(GIVEN RECORDS begins)

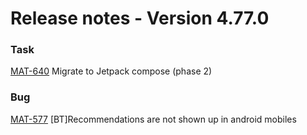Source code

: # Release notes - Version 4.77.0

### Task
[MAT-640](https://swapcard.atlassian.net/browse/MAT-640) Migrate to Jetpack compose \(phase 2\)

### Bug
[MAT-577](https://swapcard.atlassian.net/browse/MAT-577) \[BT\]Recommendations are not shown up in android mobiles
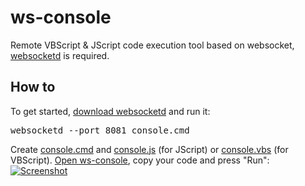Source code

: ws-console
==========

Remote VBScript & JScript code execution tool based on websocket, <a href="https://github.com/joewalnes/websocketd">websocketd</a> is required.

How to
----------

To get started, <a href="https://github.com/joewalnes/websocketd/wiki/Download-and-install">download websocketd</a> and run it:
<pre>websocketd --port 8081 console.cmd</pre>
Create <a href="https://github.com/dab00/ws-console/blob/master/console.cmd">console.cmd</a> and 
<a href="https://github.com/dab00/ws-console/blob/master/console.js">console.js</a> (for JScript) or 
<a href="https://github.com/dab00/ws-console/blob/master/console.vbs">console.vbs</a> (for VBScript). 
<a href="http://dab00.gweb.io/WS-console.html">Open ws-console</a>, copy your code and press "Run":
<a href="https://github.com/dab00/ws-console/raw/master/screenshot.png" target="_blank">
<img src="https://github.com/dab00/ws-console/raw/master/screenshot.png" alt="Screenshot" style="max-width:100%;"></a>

(GIVEN RECORDS ends)

**YOUR OBJECTIVE**
Keeping every word as it is, write out all the data and omit the pictures.

**EXERCISE RESULT**
Source code

: # Release notes - Version 4.77.0

### Task
[MAT-640](https://swapcard.atlassian.net/browse/MAT-640) Migrate to Jetpack compose \(phase 2\)

### Bug
[MAT-577](https://swapcard.atlassian.net/browse/MAT-577) \[BT\]Recommendations are not shown up in android mobiles
Source code

: ws-console
==========

Remote VBScript & JScript code execution tool based on websocket, <a href="https://github.com/joewalnes/websocketd">websocketd</a> is required.

How to
----------

To get started, <a href="https://github.com/joewalnes/websocketd/wiki/Download-and-install">download websocketd</a> and run it:
<pre>websocketd --port 8081 console.cmd</pre>
Create <a href="https://github.com/dab00/ws-console/blob/master/console.cmd">console.cmd</a> and 
<a href="https://github.com/dab00/ws-console/blob/master/console.js">console.js</a> (for JScript) or 
<a href="https://github.com/dab00/ws-console/blob/master/console.vbs">console.vbs</a> (for VBScript). 
<a href="http://dab00.gweb.io/WS-console.html">Open ws-console</a>, copy your code and press "Run":
<a href="https://github.com/dab00/ws-console/raw/master/screenshot.png" target="_blank">
<img src="https://github.com/dab00/ws-console/raw/master/screenshot.png" alt="Screenshot" style="max-width:100%;"></a>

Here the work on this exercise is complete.